# Another AC disconnect question

Solar Expert Posts: 64 ✭✭✭✭
This is a case where there is a sub-panel used as an AC combiner to combine the output from three inverters. Each inverter feeds a 20A breaker in a 100A sub-panel. The sub-panel connects to a 60A load side backfeed breaker in the main service panel through a separate 60A AC disconnect switch. According to 690.64(B)(2) [120% rule] the 100A sub panel and derated conductors feeding the main panel are correctly rated for 100A [60+60=120A, 120% of 100A = 120A].

My question is: does the 120% rule apply to he AC disconnect switch [should it also be rated at 100A and not 60A]?

Reading the 120% rule it refers to "the sum of the ampere ratings of overcurrent devices supplying power to a busbar or conductor shall not exceed 120%" etc.

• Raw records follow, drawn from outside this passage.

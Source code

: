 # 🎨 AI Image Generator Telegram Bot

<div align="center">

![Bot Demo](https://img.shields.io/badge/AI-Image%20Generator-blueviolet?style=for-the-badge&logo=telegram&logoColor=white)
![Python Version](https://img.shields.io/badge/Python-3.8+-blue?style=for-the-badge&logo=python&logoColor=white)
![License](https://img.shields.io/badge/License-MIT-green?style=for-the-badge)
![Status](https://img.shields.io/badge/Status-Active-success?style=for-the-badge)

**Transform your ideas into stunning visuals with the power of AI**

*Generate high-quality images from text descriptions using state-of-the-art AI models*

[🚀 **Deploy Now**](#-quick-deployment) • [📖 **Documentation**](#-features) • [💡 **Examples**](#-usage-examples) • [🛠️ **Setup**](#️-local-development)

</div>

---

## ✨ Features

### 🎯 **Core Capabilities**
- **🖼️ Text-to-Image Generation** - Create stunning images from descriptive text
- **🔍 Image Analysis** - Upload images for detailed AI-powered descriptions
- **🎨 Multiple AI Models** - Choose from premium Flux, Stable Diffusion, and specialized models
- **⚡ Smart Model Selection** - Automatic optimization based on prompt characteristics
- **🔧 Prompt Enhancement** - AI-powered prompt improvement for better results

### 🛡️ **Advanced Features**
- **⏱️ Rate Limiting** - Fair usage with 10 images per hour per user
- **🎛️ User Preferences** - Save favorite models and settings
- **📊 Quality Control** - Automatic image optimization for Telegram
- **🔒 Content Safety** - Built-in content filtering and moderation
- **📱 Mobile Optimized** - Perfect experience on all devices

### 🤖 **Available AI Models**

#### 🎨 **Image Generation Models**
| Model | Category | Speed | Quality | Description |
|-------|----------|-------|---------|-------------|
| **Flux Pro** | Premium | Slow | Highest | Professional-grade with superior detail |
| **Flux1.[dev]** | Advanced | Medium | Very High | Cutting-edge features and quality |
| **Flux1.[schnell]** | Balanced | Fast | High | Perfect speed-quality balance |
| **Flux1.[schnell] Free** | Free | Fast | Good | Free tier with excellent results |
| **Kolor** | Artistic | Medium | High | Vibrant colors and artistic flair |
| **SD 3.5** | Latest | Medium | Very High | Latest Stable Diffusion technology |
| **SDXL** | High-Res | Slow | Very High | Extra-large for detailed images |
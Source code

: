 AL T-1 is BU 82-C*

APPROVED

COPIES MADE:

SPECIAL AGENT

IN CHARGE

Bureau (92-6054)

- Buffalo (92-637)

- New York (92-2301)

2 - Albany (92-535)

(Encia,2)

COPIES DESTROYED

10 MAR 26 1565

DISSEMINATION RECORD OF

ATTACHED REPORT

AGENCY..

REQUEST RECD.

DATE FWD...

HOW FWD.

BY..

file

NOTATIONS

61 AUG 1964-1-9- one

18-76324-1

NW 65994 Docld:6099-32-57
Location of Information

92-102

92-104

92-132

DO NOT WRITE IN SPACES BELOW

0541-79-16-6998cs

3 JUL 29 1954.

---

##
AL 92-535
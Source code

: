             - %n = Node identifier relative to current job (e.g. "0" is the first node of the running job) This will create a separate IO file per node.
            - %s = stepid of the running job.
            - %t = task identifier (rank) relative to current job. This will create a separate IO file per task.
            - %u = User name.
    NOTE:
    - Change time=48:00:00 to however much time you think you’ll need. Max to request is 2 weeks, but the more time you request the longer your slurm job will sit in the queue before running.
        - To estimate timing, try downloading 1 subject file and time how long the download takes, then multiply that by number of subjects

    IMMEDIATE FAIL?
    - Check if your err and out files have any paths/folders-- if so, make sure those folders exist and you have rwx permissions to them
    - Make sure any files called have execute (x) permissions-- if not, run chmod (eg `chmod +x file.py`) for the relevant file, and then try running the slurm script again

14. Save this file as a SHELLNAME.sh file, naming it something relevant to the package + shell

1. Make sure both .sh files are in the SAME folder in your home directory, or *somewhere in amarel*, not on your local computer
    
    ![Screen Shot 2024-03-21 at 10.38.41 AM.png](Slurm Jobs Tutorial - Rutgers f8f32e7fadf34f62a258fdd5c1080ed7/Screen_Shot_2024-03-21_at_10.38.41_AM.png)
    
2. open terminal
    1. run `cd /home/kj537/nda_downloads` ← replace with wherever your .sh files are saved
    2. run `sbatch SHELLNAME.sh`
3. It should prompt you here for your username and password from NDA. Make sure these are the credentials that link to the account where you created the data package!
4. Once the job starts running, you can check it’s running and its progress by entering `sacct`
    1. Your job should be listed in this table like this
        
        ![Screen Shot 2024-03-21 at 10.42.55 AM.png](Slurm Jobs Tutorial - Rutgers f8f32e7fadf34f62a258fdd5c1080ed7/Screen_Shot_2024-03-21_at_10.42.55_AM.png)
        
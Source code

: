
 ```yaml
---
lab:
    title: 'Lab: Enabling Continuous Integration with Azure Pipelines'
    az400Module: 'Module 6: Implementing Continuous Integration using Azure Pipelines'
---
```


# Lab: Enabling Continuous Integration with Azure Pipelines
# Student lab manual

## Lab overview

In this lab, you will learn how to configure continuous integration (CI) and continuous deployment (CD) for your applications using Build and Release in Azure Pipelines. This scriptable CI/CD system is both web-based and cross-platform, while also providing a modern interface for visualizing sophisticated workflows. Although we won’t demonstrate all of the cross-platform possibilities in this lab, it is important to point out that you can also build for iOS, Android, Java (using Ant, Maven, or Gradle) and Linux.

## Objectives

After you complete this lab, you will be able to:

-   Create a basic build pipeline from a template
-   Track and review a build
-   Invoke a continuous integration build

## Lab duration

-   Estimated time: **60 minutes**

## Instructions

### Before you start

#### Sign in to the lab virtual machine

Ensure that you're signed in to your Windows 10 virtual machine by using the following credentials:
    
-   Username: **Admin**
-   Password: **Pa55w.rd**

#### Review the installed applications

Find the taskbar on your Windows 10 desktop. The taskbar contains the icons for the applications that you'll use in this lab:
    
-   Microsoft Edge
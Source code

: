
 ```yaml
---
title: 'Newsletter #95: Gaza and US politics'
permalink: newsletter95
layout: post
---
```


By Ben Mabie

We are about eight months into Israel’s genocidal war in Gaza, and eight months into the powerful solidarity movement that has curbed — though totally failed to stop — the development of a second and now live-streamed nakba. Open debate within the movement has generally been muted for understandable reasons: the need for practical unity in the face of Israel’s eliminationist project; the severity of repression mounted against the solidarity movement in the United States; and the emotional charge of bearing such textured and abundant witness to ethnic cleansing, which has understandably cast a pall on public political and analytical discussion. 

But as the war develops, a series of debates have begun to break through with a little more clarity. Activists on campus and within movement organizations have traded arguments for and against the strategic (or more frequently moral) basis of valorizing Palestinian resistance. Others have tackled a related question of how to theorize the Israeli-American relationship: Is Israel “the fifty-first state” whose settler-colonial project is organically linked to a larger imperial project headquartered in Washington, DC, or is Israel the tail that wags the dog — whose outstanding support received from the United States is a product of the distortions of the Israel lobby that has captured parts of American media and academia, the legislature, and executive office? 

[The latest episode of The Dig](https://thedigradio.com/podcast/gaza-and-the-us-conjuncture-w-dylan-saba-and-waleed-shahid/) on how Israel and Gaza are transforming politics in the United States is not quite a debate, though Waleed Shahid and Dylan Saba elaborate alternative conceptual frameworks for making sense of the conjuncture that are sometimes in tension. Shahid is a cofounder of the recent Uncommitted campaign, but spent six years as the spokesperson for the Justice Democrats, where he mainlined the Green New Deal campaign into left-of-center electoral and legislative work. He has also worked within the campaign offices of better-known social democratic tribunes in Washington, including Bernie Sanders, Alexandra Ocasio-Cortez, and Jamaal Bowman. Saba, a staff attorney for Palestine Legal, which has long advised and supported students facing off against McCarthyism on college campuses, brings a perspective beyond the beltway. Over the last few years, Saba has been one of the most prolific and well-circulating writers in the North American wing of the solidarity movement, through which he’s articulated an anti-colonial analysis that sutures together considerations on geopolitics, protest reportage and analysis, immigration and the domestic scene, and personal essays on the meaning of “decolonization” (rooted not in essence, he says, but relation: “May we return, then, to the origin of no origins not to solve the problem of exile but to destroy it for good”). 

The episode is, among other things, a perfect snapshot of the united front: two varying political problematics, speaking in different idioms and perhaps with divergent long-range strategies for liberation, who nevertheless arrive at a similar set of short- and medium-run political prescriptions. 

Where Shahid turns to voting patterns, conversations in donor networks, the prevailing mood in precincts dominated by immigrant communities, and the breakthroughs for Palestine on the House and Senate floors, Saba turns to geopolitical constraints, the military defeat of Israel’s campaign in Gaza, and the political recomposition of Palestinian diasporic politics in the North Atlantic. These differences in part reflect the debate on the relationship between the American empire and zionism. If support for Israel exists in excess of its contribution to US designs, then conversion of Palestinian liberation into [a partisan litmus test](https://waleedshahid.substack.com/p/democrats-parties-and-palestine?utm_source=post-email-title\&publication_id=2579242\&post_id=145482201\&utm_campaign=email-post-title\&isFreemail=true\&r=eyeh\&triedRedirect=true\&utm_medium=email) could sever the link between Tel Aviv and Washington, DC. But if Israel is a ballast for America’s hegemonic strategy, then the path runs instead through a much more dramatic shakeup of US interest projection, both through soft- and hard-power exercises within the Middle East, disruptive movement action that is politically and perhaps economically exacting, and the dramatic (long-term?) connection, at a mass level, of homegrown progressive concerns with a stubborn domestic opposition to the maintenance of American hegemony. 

Since the AC disconnect switch has no bus bar [as related to a panel] and the word "conductor" conventionally refers to a cable my guess that the AC disconnect rated at 60A would suffice.

Thanks, Brent

• Banned Posts: 17,615 ✭✭
Re: Another AC disconnect question

Not exactly the "120% rule" for the breaker bus bars being back-fed, but the standard NEC derating for constant current would apply to a disconnect the same as it would to a breaker or wire.

Although being Canadian in an area that uses "code of good practice" rather than NEC I'd appreciate confirmation of my interpetation from one of the US guys.
• Solar Expert Posts: 3,123 ✭✭✭✭
Re: Another AC disconnect question
Brent wrote: »
This is a case where there is a sub-panel used as an AC combiner to combine the output from three inverters. Each inverter feeds a 20A breaker in a 100A sub-panel. The sub-panel connects to a 60A load side backfeed breaker in the main service panel through a separate 60A AC disconnect switch. According to 690.64(B)(2) [120% rule] the 100A sub panel and derated conductors feeding the main panel are correctly rated for 100A [60+60=120A, 120% of 100A = 120A].

My question is: does the 120% rule apply to he AC disconnect switch [should it also be rated at 100A and not 60A]?

Reading the 120% rule it refers to "the sum of the ampere ratings of overcurrent devices supplying power to a busbar or conductor shall not exceed 120%" etc.

Since the AC disconnect switch has no bus bar [as related to a panel] and the word "conductor" conventionally refers to a cable my guess that the AC disconnect rated at 60A would suffice.

Thanks, Brent

The reason for the 120% rule is that if there are local loads in the same panel or attached to the same conductor, it could end up carrying the sum of the grid input power and the PV input power into those loads.
At a disconnect the power will either be going one way or the other and there is no way that the two contributions could add up.
SMA SB 3000, old BP panels.
• Solar Expert Posts: 64 ✭✭✭✭
Re: Another AC disconnect question

Good answer inetdog, thanks. I suspected as such but with the CEC one never is quite sure.